— MATERIALS PROVIDED —
______________________________

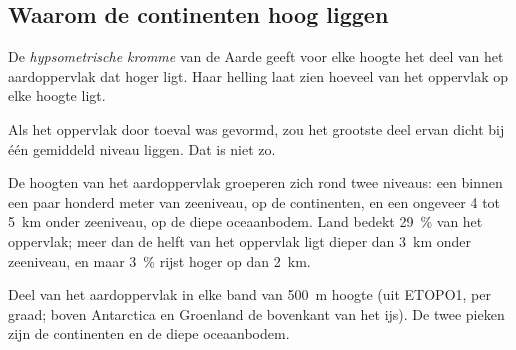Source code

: \subsection{Waarom de continenten hoog liggen}

\begin{definition}\label{def:g11:lithosphere-asthenosphere:hypsometry}
De \emph{hypsometrische kromme} van de Aarde geeft
voor elke hoogte het deel van het aardoppervlak dat hoger ligt. Haar helling laat
zien hoeveel van het oppervlak op elke hoogte ligt.
\end{definition}

Als het oppervlak door toeval was gevormd, zou het grootste deel ervan dicht bij
één gemiddeld niveau liggen. Dat is niet zo.

\begin{proposition}\label{prop:g11:lithosphere-asthenosphere:two-levels}
De hoogten van het aardoppervlak groeperen zich rond twee niveaus: een binnen een
paar honderd meter van zeeniveau, op de continenten, en een ongeveer 4 tot
\qty{5}{km} onder zeeniveau, op de diepe oceaanbodem. Land bedekt \qty{29}{\percent}
van het oppervlak; meer dan de helft van het oppervlak ligt dieper dan \qty{3}{km}
onder zeeniveau, en maar \qty{3}{\percent} rijst hoger op dan \qty{2}{km}.
\end{proposition}

\begin{omfigure}

{\small Deel van het aardoppervlak in elke band van \qty{500}{m} hoogte (uit
ETOPO1, per graad; boven Antarctica en Groenland de bovenkant van het ijs). De
twee pieken zijn de continenten en de diepe oceaanbodem.}
\end{omfigure}

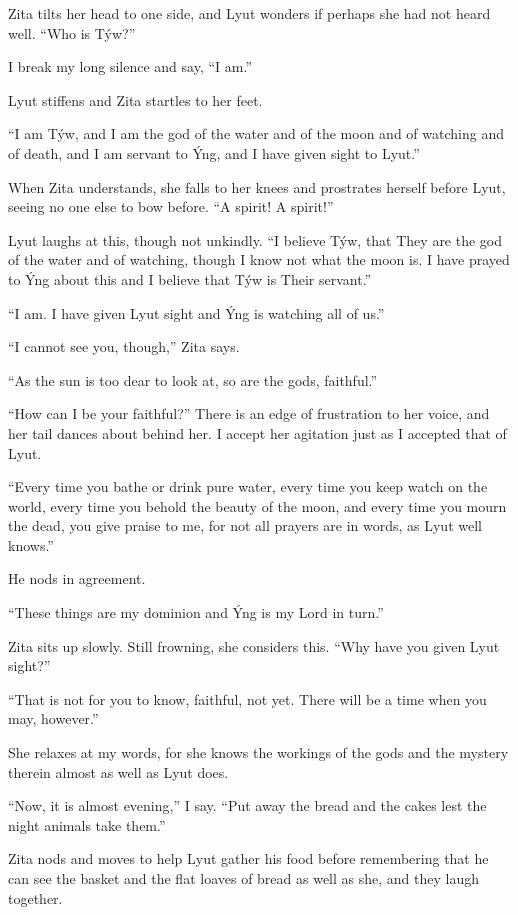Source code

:Zita tilts her head to one side, and Lyut wonders if perhaps she had not heard well. ``Who is Týw?''

I break my long silence and say, ``I am.''

Lyut stiffens and Zita startles to her feet.

``I am Týw, and I am the god of the water and of the moon and of watching and of death, and I am servant to Ýng, and I have given sight to Lyut.''

When Zita understands, she falls to her knees and prostrates herself before Lyut, seeing no one else to bow before. ``A spirit! A spirit!''

Lyut laughs at this, though not unkindly. ``I believe Týw, that They are the god of the water and of watching, though I know not what the moon is. I have prayed to Ýng about this and I believe that Týw is Their servant.''

``I am. I have given Lyut sight and Ýng is watching all of us.''

``I cannot see you, though,'' Zita says.

``As the sun is too dear to look at, so are the gods, faithful.''

``How can I be your faithful?'' There is an edge of frustration to her voice, and her tail dances about behind her. I accept her agitation just as I accepted that of Lyut.

``Every time you bathe or drink pure water, every time you keep watch on the world, every time you behold the beauty of the moon, and every time you mourn the dead, you give praise to me, for not all prayers are in words, as Lyut well knows.''

He nods in agreement.

``These things are my dominion and Ýng is my Lord in turn.''

Zita sits up slowly. Still frowning, she considers this. ``Why have you given Lyut sight?''

``That is not for you to know, faithful, not yet. There will be a time when you may, however.''

She relaxes at my words, for she knows the workings of the gods and the mystery therein almost as well as Lyut does.

``Now, it is almost evening,'' I say. ``Put away the bread and the cakes lest the night animals take them.''

Zita nods and moves to help Lyut gather his food before remembering that he can see the basket and the flat loaves of bread as well as she, and they laugh together.


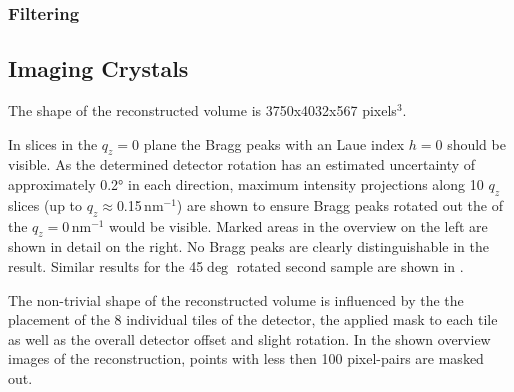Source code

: \subsubsection{Filtering}
\subsection{Imaging Crystals}
The shape of the reconstructed volume is 3750x4032x567 pixels$^3$.

 In slices in the $q_z=0$ plane the Bragg peaks with an Laue index $h=0$ should be visible. As the determined detector rotation has an estimated uncertainty of approximately 0.2° in each direction, maximum intensity projections along 10 $q_z$ slices (up to $q_z\approx$0.15\,nm$^{-1}$) are shown to ensure Bragg peaks rotated out the of the $q_z=0$\,nm$^{-1}$ would be visible. Marked areas in the overview on the left are shown in detail on the right.  No Bragg peaks are clearly distinguishable in the result.
 Similar results for the 45$\deg$ rotated second sample are shown in .
 
 The non-trivial shape of the reconstructed volume is influenced by the the placement of the 8 individual tiles of the detector, the applied mask to each tile as well as the overall detector offset and slight rotation. In the shown overview images of the reconstruction, points with less then 100 pixel-pairs are masked out.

______________________________

— TASK ITEM —
Retype only the lines running from the line with "In slices in" to the end of the listing, including both of those lines.

— SOLUTION TO THIS PROBLEM —
 In slices in the $q_z=0$ plane the Bragg peaks with an Laue index $h=0$ should be visible. As the determined detector rotation has an estimated uncertainty of approximately 0.2° in each direction, maximum intensity projections along 10 $q_z$ slices (up to $q_z\approx$0.15\,nm$^{-1}$) are shown to ensure Bragg peaks rotated out the of the $q_z=0$\,nm$^{-1}$ would be visible. Marked areas in the overview on the left are shown in detail on the right.  No Bragg peaks are clearly distinguishable in the result.
 Similar results for the 45$\deg$ rotated second sample are shown in .
 
 The non-trivial shape of the reconstructed volume is influenced by the the placement of the 8 individual tiles of the detector, the applied mask to each tile as well as the overall detector offset and slight rotation. In the shown overview images of the reconstruction, points with less then 100 pixel-pairs are masked out.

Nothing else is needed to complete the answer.